### PROBLEM STATEMENT
The answer is to be an exact copy of the lines below running from the line with "- ESLint (linting) (https://eslint.org/)" down to the line with "姜星宇 | 2024.12.17", both ends included, and nothing more.

-------- DATA TO EXAMINE --------

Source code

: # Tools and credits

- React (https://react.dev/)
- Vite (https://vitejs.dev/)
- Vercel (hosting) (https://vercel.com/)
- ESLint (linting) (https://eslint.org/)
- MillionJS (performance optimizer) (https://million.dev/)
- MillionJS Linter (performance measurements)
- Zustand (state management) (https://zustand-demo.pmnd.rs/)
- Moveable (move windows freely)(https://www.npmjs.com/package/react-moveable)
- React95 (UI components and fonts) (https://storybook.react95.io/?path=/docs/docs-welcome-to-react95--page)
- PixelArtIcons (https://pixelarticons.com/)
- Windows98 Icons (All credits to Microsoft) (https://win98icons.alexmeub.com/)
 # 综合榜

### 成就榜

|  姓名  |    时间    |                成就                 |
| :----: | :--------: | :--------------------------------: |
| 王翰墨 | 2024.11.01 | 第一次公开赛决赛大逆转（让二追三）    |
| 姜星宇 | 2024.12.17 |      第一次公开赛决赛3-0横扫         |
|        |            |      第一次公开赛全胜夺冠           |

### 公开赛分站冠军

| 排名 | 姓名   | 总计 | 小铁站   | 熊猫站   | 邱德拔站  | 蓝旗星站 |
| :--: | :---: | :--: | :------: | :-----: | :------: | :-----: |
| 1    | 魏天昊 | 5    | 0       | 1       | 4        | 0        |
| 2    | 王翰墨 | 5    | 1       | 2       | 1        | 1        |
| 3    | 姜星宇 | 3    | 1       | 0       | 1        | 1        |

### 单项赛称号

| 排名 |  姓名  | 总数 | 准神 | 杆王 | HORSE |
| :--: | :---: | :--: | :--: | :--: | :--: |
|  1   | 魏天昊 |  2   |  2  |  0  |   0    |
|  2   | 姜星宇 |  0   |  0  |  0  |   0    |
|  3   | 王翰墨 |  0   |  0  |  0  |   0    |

--------

### WRITTEN SOLUTION
- ESLint (linting) (https://eslint.org/)
- MillionJS (performance optimizer) (https://million.dev/)
- MillionJS Linter (performance measurements)
- Zustand (state management) (https://zustand-demo.pmnd.rs/)
- Moveable (move windows freely)(https://www.npmjs.com/package/react-moveable)
- React95 (UI components and fonts) (https://storybook.react95.io/?path=/docs/docs-welcome-to-react95--page)
- PixelArtIcons (https://pixelarticons.com/)
- Windows98 Icons (All credits to Microsoft) (https://win98icons.alexmeub.com/)
 # 综合榜

### 成就榜

|  姓名  |    时间    |                成就                 |
| :----: | :--------: | :--------------------------------: |
| 王翰墨 | 2024.11.01 | 第一次公开赛决赛大逆转（让二追三）    |
| 姜星宇 | 2024.12.17 |      第一次公开赛决赛3-0横扫         |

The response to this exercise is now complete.